Graduate Assistantships

Additional Documents

Finding a Graduate Assistantship

  • Create a resume that is easily read by someone in 15 seconds. See Resume Tipsheets for tips and an example.
  • Be pro-active: students must find their own assistantship positions.
    • Contact SPH (and other) professors who are conducting research on topics that intrigue you and ask if they need help. Send them an email with your resume attached or go to their classrooms or offices and introduce yourself.
    • Learn about current SPH research projects.
    • Each faculty member has a web page with information about his / her academic background, courses taught, research projects, and recent publications.

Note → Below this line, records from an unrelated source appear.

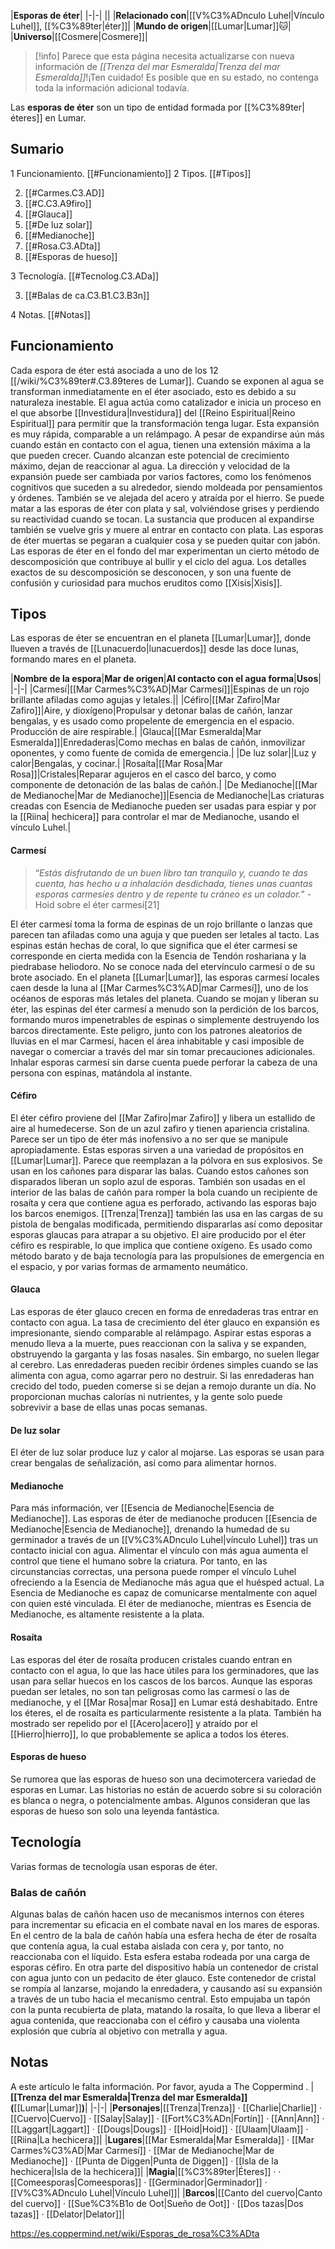 

|**Esporas de éter**|
|-|-|
||
|**Relacionado con**|[[V%C3%ADnculo Luhel\|Vínculo Luhel]], [[%C3%89ter\|éter]]|
|**Mundo de origen**|[[Lumar\|Lumar]]🐱︎|
|**Universo**|[[Cosmere\|Cosmere]]|

> [!info] Parece que esta página necesita actualizarse con nueva información de *[[Trenza del mar Esmeralda\|Trenza del mar Esmeralda]]*!¡Ten cuidado! Es posible que en su estado, no contenga toda la información adicional todavía.

Las **esporas de éter** son un tipo de entidad formada por [[%C3%89ter\|éteres]] en Lumar.

## Sumario

1 Funcionamiento. [[#Funcionamiento]] 
2 Tipos. [[#Tipos]] 

2. [[#Carmes.C3.AD]] 
2. [[#C.C3.A9firo]] 
2. [[#Glauca]] 
2. [[#De luz solar]] 
2. [[#Medianoche]] 
2. [[#Rosa.C3.ADta]] 
2. [[#Esporas de hueso]] 


3 Tecnología. [[#Tecnolog.C3.ADa]] 

3. [[#Balas de ca.C3.B1.C3.B3n]] 


4 Notas. [[#Notas]] 


## Funcionamiento
Cada espora de éter está asociada a uno de los 12 [[/wiki/%C3%89ter#.C3.89teres de Lumar]]. Cuando se exponen al agua se transforman inmediatamente en el éter asociado, esto es debido a su naturaleza inestable. El agua actúa como catalizador e inicia un proceso en el que absorbe [[Investidura\|Investidura]] del [[Reino Espiritual\|Reino Espiritual]] para permitir que la transformación tenga lugar. Esta expansión es muy rápida, comparable a un relámpago. A pesar de expandirse aún más cuando están en contacto con el agua, tienen una extensión máxima a la que pueden crecer. Cuando alcanzan este potencial de crecimiento máximo, dejan de reaccionar al agua. La dirección y velocidad de la expansión puede ser cambiada por varios factores, como los fenómenos cognitivos que suceden a su alrededor, siendo moldeada por pensamientos y órdenes. También se ve alejada del acero y atraída por el hierro.
Se puede matar a las esporas de éter con plata y sal, volviéndose grises y perdiendo su reactividad cuando se tocan. La sustancia que producen al expandirse también se vuelve gris y muere al entrar en contacto con plata. Las esporas de éter muertas se pegaran a cualquier cosa y se pueden quitar con jabón.
Las esporas de éter en el fondo del mar experimentan un cierto método de descomposición que contribuye al bullir y el ciclo del agua. Los detalles exactos de su descomposición se desconocen, y son una fuente de confusión y curiosidad para muchos eruditos como [[Xisis\|Xisis]].

## Tipos
Las esporas de éter se encuentran en el planeta [[Lumar\|Lumar]], donde llueven a través de [[Lunacuerdo\|lunacuerdos]] desde las doce lunas, formando mares en el planeta.

|**Nombre de la espora**|**Mar de origen**|**Al contacto con el agua forma**|**Usos**|
|-|-|
|Carmesí|[[Mar Carmes%C3%AD\|Mar Carmesí]]|Espinas de un rojo brillante afiladas como agujas y letales.||
|Céfiro|[[Mar Zafiro\|Mar Zafiro]]|Aire, y dioxígeno|Propulsar y detonar balas de cañón, lanzar bengalas, y es usado como propelente de emergencia en el espacio. Producción de aire respirable.|
|Glauca|[[Mar Esmeralda\|Mar Esmeralda]]|Enredaderas|Como mechas en balas de cañón, inmovilizar oponentes, y como fuente de comida de emergencia.|
|De luz solar||Luz y calor|Bengalas, y cocinar.|
|Rosaíta|[[Mar Rosa\|Mar Rosa]]|Cristales|Reparar agujeros en el casco del barco, y como componente de detonación de las balas de cañón.|
|De Medianoche|[[Mar de Medianoche\|Mar de Medianoche]]|Esencia de Medianoche|Las criaturas creadas con Esencia de Medianoche pueden ser usadas para espiar y por la [[Riina\| hechicera]] para controlar el mar de Medianoche, usando el vínculo Luhel.|

#### Carmesí
>“*Estás disfrutando de un buen libro tan tranquilo y, cuando te das cuenta, has hecho u a inhalación desdichada, tienes unas cuantas esporas carmesíes dentro y de repente tu cráneo es un colador.*”
\-Hoid sobre el éter carmesí[21]


El éter carmesí toma la forma de espinas de un rojo brillante o lanzas que parecen tan afiladas como una aguja y que pueden ser letales al tacto. Las espinas están hechas de coral, lo que significa que el éter carmesí se corresponde en cierta medida con la Esencia de Tendón roshariana y la piedrabase heliodoro. No se conoce nada del etervínculo carmesí o de su brote asociado. En el planeta [[Lumar\|Lumar]], las esporas carmesí locales caen desde la luna al [[Mar Carmes%C3%AD\|mar Carmesí]], uno de los océanos de esporas más letales del planeta. Cuando se mojan y liberan su éter, las espinas del éter carmesí a menudo son la perdición de los barcos, formando muros impenetrables de espinas o simplemente destruyendo los barcos directamente. Este peligro, junto con los patrones aleatorios de lluvias en el mar Carmesí, hacen el área inhabitable y casi imposible de navegar o comerciar a través del mar sin tomar precauciones adicionales. Inhalar esporas carmesí sin darse cuenta puede perforar la cabeza de una persona con espinas, matándola al instante.

#### Céfiro
El éter céfiro proviene del [[Mar Zafiro\|mar Zafiro]] y libera un estallido de aire al humedecerse. Son de un azul zafiro y tienen apariencia cristalina. Parece ser un tipo de éter más inofensivo a no ser que se manipule apropiadamente.
Estas esporas sirven a una variedad de propósitos en [[Lumar\|Lumar]]. Parece que reemplazan a la pólvora en sus explosivos. Se usan en los cañones para disparar las balas. Cuando estos cañones son disparados liberan un soplo azul de esporas. También son usadas en el interior de las balas de cañón para romper la bola cuando un recipiente de rosaíta y cera que contiene agua es perforado, activando las esporas bajo los barcos enemigos. [[Trenza\|Trenza]] también las usa en las cargas de su pistola de bengalas modificada, permitiendo dispararlas así como depositar esporas glaucas para atrapar a su objetivo.
El aire producido por el éter céfiro es respirable, lo que implica que contiene oxígeno. Es usado como método barato y de baja tecnología para las propulsiones de emergencia en el espacio, y por varias formas de armamento neumático.

#### Glauca
Las esporas de éter glauco crecen en forma de enredaderas tras entrar en contacto con agua. La tasa de crecimiento del éter glauco en expansión es impresionante, siendo comparable al relámpago. Aspirar estas esporas a menudo lleva a la muerte, pues reaccionan con la saliva y se expanden, obstruyendo la garganta y las fosas nasales. Sin embargo, no suelen llegar al cerebro. Las enredaderas pueden recibir órdenes simples cuando se las alimenta con agua, como agarrar pero no destruir.
Si las enredaderas han crecido del todo, pueden comerse si se dejan a remojo durante un día. No proporcionan muchas calorías ni nutrientes, y la gente solo puede sobrevivir a base de ellas unas pocas semanas.

#### De luz solar
El éter de luz solar produce luz y calor al mojarse. Las esporas se usan para crear bengalas de señalización, así como para alimentar hornos.

#### Medianoche
Para más información, ver [[Esencia de Medianoche\|Esencia de Medianoche]].
Las esporas de éter de medianoche producen [[Esencia de Medianoche\|Esencia de Medianoche]], drenando la humedad de su germinador a través de un [[V%C3%ADnculo Luhel\|vínculo Luhel]] tras un contacto inicial con agua. Alimentar el vínculo con más agua aumenta el control que tiene el humano sobre la criatura. Por tanto, en las circunstancias correctas, una persona puede romper el vínculo Luhel ofreciendo a la Esencia de Medianoche más agua que el huésped actual. La Esencia de Medianoche es capaz de comunicarse mentalmente con aquel con quien esté vinculada.
El éter de medianoche, mientras es Esencia de Medianoche, es altamente resistente a la plata.

#### Rosaíta
Las esporas del éter de rosaíta producen cristales cuando entran en contacto con el agua, lo que las hace útiles para los germinadores, que las usan para sellar huecos en los cascos de los barcos. Aunque las esporas puedan ser letales, no son tan peligrosas como las carmesí o las de medianoche, y el [[Mar Rosa\|mar Rosa]] en Lumar está deshabitado.
Entre los éteres, el de rosaíta es particularmente resistente a la plata. También ha mostrado ser repelido por el [[Acero\|acero]] y atraído por el [[Hierro\|hierro]], lo que probablemente se aplica a todos los éteres.

#### Esporas de hueso
Se rumorea que las esporas de hueso son una decimotercera variedad de esporas en Lumar. Las historias no están de acuerdo sobre si su coloración es blanca o negra, o potencialmente ambas. Algunos consideran que las esporas de hueso son solo una leyenda fantástica.

## Tecnología
Varias formas de tecnología usan esporas de éter.

### Balas de cañón
Algunas balas de cañón hacen uso de mecanismos internos con éteres para incrementar su eficacia en el combate naval en los mares de esporas.
En el centro de la bala de cañón había una esfera hecha de éter de rosaíta que contenía agua, la cual estaba aislada con cera y, por tanto, no reaccionaba con el líquido. Esta esfera estaba rodeada por una carga de esporas céfiro.
En otra parte del dispositivo había un contenedor de cristal con agua junto con un pedacito de éter glauco. Este contenedor de cristal se rompía al lanzarse, mojando la enredadera, y causando así su expansión a través de un tubo hacia el mecanismo central. Esto empujaba un tapón con la punta recubierta de plata, matando la rosaíta, lo que lleva a liberar el agua contenida, que reaccionaba con el céfiro y causaba una violenta explosión que cubría al objetivo con metralla y agua.

## Notas

A este artículo le falta información. Por favor, ayuda a The Coppermind .
|**[[Trenza del mar Esmeralda\|Trenza del mar Esmeralda]] (**[[Lumar\|Lumar]]**)**|
|-|-|
|**Personajes**|[[Trenza\|Trenza]] · [[Charlie\|Charlie]] · [[Cuervo\|Cuervo]] · [[Salay\|Salay]] · [[Fort%C3%ADn\|Fortín]] · [[Ann\|Ann]] · [[Laggart\|Laggart]] · [[Dougs\|Dougs]] · [[Hoid\|Hoid]] · [[Ulaam\|Ulaam]] · [[Riina\|La hechicera]]|
|**Lugares**|[[Mar Esmeralda\|Mar Esmeralda]] · [[Mar Carmes%C3%AD\|Mar Carmesí]] · [[Mar de Medianoche\|Mar de Medianoche]] · [[Punta de Diggen\|Punta de Diggen]] · [[Isla de la hechicera\|Isla de la hechicera]]|
|**Magia**|[[%C3%89ter\|Éteres]] ·  · [[Comeesporas\|Comeesporas]] · [[Germinador\|Germinador]] · [[V%C3%ADnculo Luhel\|Vínculo Luhel]]|
|**Barcos**|[[Canto del cuervo\|Canto del cuervo]] · [[Sue%C3%B1o de Oot\|Sueño de Oot]] · [[Dos tazas\|Dos tazas]] · [[Delator\|Delator]]|



https://es.coppermind.net/wiki/Esporas_de_rosa%C3%ADta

Get familiar with those of interest.
    • Departmental newsletters and email messages may also have job announcements.
    • Speak to your academic adviser and major coordinator about possible opportunities.
    • Talk to students who have assistantships. Many graduate assistant positions are part of a team, and students often know when other RA or TA positions are available.
  • Search for assistantships on the SPH job postings website.
  • Contact the departments that house your other degree(s). For example, if you have a B.S. in biology, contact the biology department at UMN for possible assistantships.
  • Check the assistantships available University-wide and also other University of Minnesota job postings. [These may not have the same tuition benefits as assistantships, but they are another opportunity for employment.] The University of Minnesota Human Resources and Graduate Assistant Office is located in the Donhowe Building at 319 15th Ave. SE. The telephone number is (612) 624 – 7070.
  • Look at the postings for positions outside the UMN. For instance, Minnesota Department of Health jobs. This website requests that you submit a skills-based, online resume, and allows you to enter your job search criteria to receive emails of job postings that match your key words.
  • Persevere! Many assistantships require that you have successfully taken one or more of the core classes. If you don’t get an assistantship during your first semester, try again when you have proven yourself.